Source material ▸
◆ ◆ ◆ ◆
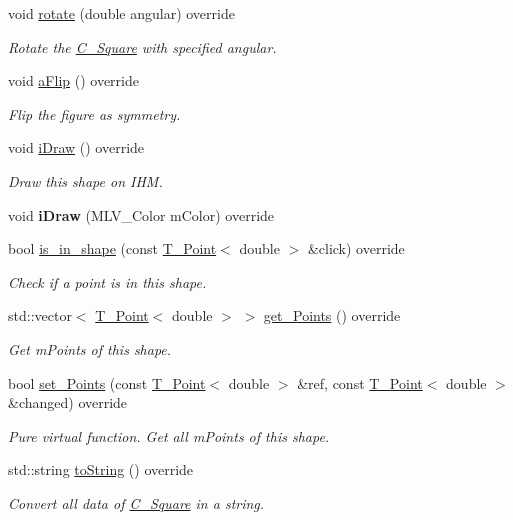 \begin{DoxyCompactItemize}
void \hyperlink{classSquare_a5714e182c30f996b78e74e1badd054a2}{rotate} (double angular) override
\begin{DoxyCompactList}\small\item\em Rotate the \hyperlink{classSquare}{C_Square} with specified angular. \end{DoxyCompactList}\item
\mbox{\label{classSquare_a2d56ff842244af8f2fdc85b7e5ce76f3}} 
void \hyperlink{classSquare_a2d56ff842244af8f2fdc85b7e5ce76f3}{aFlip} () override
\begin{DoxyCompactList}\small\item\em Flip the figure as symmetry. \end{DoxyCompactList}\item 
\mbox{\label{classSquare_a4edbdf9ae0519cc1823f4dbbaa6bbf4c}} 
void \hyperlink{classSquare_a4edbdf9ae0519cc1823f4dbbaa6bbf4c}{iDraw} () override
\begin{DoxyCompactList}\small\item\em Draw this shape on I\+HM. \end{DoxyCompactList}\item 
\mbox{\label{classSquare_ad1764054d43f5c91530e5067c3db42e0}} 
void {\bfseries iDraw} (M\+L\+V\+\_\+\+Color mColor) override
\item 
bool \hyperlink{classSquare_ada046df2d9fb92286d106d4b3475980a}{is\+\_\+in\+\_\+shape} (const \hyperlink{classPoint}{T_Point}$<$ double $>$ \&click) override
\begin{DoxyCompactList}\small\item\em Check if a point is in this shape. \end{DoxyCompactList}\item 
std\+::vector$<$ \hyperlink{classPoint}{T_Point}$<$ double $>$ $>$ \hyperlink{classSquare_a2a8fb1bfd2f3464cee813ec8b277506e}{get\+\_\+\+Points} () override
\begin{DoxyCompactList}\small\item\em Get mPoints of this shape. \end{DoxyCompactList}\item
bool \hyperlink{classSquare_ac474644483fa85f7a4f39969f34868fe}{set\+\_\+\+Points} (const \hyperlink{classPoint}{T_Point}$<$ double $>$ \&ref, const \hyperlink{classPoint}{T_Point}$<$ double $>$ \&changed) override
\begin{DoxyCompactList}\small\item\em Pure virtual function. Get all mPoints of this shape. \end{DoxyCompactList}\item
std\+::string \hyperlink{classSquare_aa5d7db8004bba3c400f57513d93b21d4}{to\+String} () override
\begin{DoxyCompactList}\small\item\em Convert all data of \hyperlink{classSquare}{C_Square} in a string. \end{DoxyCompactList}\end{DoxyCompactItemize}
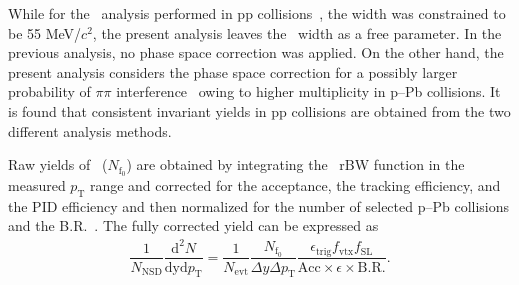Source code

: While for the \fzero~analysis performed in pp collisions~\cite{ALICE:2022qnb}, the width was constrained to be 55 MeV/$c^{2}$, the present analysis leaves the \fzero~width as a free parameter. In the previous analysis, no phase space correction was applied. On the other hand, the present analysis considers the phase space correction for a possibly larger probability of $\pi\pi$ interference~\cite{STAR:2003vqj} owing to higher multiplicity in p--Pb collisions. It is found that consistent invariant yields in pp collisions are obtained from the two different analysis methods.

Raw yields of \fzero~($N_{\mathrm{f}_{0}}$) are obtained by integrating the \fzero~rBW function in the measured $p_{\mathrm{T}}$ range and corrected for the acceptance, the tracking efficiency, and the PID efficiency and then normalized for the number of selected p--Pb collisions and the B.R.~\cite{Stone:2013eaa}. The fully corrected yield can be expressed as
\begin{eqnarray}
\dfrac{1}{N_{\mathrm{NSD}}}\dfrac{\mathrm{d}^{2}N}{\mathrm{dyd}p_{\mathrm{T}}} = \dfrac{1}{N_{\mathrm{evt}}} \dfrac{ N_{\mathrm{f}_{0}} }{ \Delta y \Delta p_{\mathrm{T}} } \dfrac{  \epsilon_{\mathrm{trig}} f_{\mathrm{vtx}} f_{\mathrm{SL}} }{\mathrm{Acc} \times \epsilon \times \mathrm{B.R.} }.
\end{eqnarray}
◆ ◆ ◆ ◆
What to do ▸ Please write out all the data again word for word, but not the pictures.

Exercise result ▸
 \begin{DoxyCompactItemize}
void \hyperlink{classSquare_a5714e182c30f996b78e74e1badd054a2}{rotate} (double angular) override
\begin{DoxyCompactList}\small\item\em Rotate the \hyperlink{classSquare}{C_Square} with specified angular. \end{DoxyCompactList}\item
\mbox{\label{classSquare_a2d56ff842244af8f2fdc85b7e5ce76f3}} 
void \hyperlink{classSquare_a2d56ff842244af8f2fdc85b7e5ce76f3}{aFlip} () override
\begin{DoxyCompactList}\small\item\em Flip the figure as symmetry. \end{DoxyCompactList}\item 
\mbox{\label{classSquare_a4edbdf9ae0519cc1823f4dbbaa6bbf4c}} 
void \hyperlink{classSquare_a4edbdf9ae0519cc1823f4dbbaa6bbf4c}{iDraw} () override
\begin{DoxyCompactList}\small\item\em Draw this shape on I\+HM. \end{DoxyCompactList}\item 
\mbox{\label{classSquare_ad1764054d43f5c91530e5067c3db42e0}} 
void {\bfseries iDraw} (M\+L\+V\+\_\+\+Color mColor) override
\item 
bool \hyperlink{classSquare_ada046df2d9fb92286d106d4b3475980a}{is\+\_\+in\+\_\+shape} (const \hyperlink{classPoint}{T_Point}$<$ double $>$ \&click) override
\begin{DoxyCompactList}\small\item\em Check if a point is in this shape. \end{DoxyCompactList}\item 
std\+::vector$<$ \hyperlink{classPoint}{T_Point}$<$ double $>$ $>$ \hyperlink{classSquare_a2a8fb1bfd2f3464cee813ec8b277506e}{get\+\_\+\+Points} () override
\begin{DoxyCompactList}\small\item\em Get mPoints of this shape. \end{DoxyCompactList}\item
bool \hyperlink{classSquare_ac474644483fa85f7a4f39969f34868fe}{set\+\_\+\+Points} (const \hyperlink{classPoint}{T_Point}$<$ double $>$ \&ref, const \hyperlink{classPoint}{T_Point}$<$ double $>$ \&changed) override
\begin{DoxyCompactList}\small\item\em Pure virtual function. Get all mPoints of this shape. \end{DoxyCompactList}\item
std\+::string \hyperlink{classSquare_aa5d7db8004bba3c400f57513d93b21d4}{to\+String} () override
\begin{DoxyCompactList}\small\item\em Convert all data of \hyperlink{classSquare}{C_Square} in a string. \end{DoxyCompactList}\end{DoxyCompactItemize}
Source code

: While for the \fzero~analysis performed in pp collisions~\cite{ALICE:2022qnb}, the width was constrained to be 55 MeV/$c^{2}$, the present analysis leaves the \fzero~width as a free parameter. In the previous analysis, no phase space correction was applied. On the other hand, the present analysis considers the phase space correction for a possibly larger probability of $\pi\pi$ interference~\cite{STAR:2003vqj} owing to higher multiplicity in p--Pb collisions. It is found that consistent invariant yields in pp collisions are obtained from the two different analysis methods.

Raw yields of \fzero~($N_{\mathrm{f}_{0}}$) are obtained by integrating the \fzero~rBW function in the measured $p_{\mathrm{T}}$ range and corrected for the acceptance, the tracking efficiency, and the PID efficiency and then normalized for the number of selected p--Pb collisions and the B.R.~\cite{Stone:2013eaa}. The fully corrected yield can be expressed as
\begin{eqnarray}
\dfrac{1}{N_{\mathrm{NSD}}}\dfrac{\mathrm{d}^{2}N}{\mathrm{dyd}p_{\mathrm{T}}} = \dfrac{1}{N_{\mathrm{evt}}} \dfrac{ N_{\mathrm{f}_{0}} }{ \Delta y \Delta p_{\mathrm{T}} } \dfrac{  \epsilon_{\mathrm{trig}} f_{\mathrm{vtx}} f_{\mathrm{SL}} }{\mathrm{Acc} \times \epsilon \times \mathrm{B.R.} }.
\end{eqnarray}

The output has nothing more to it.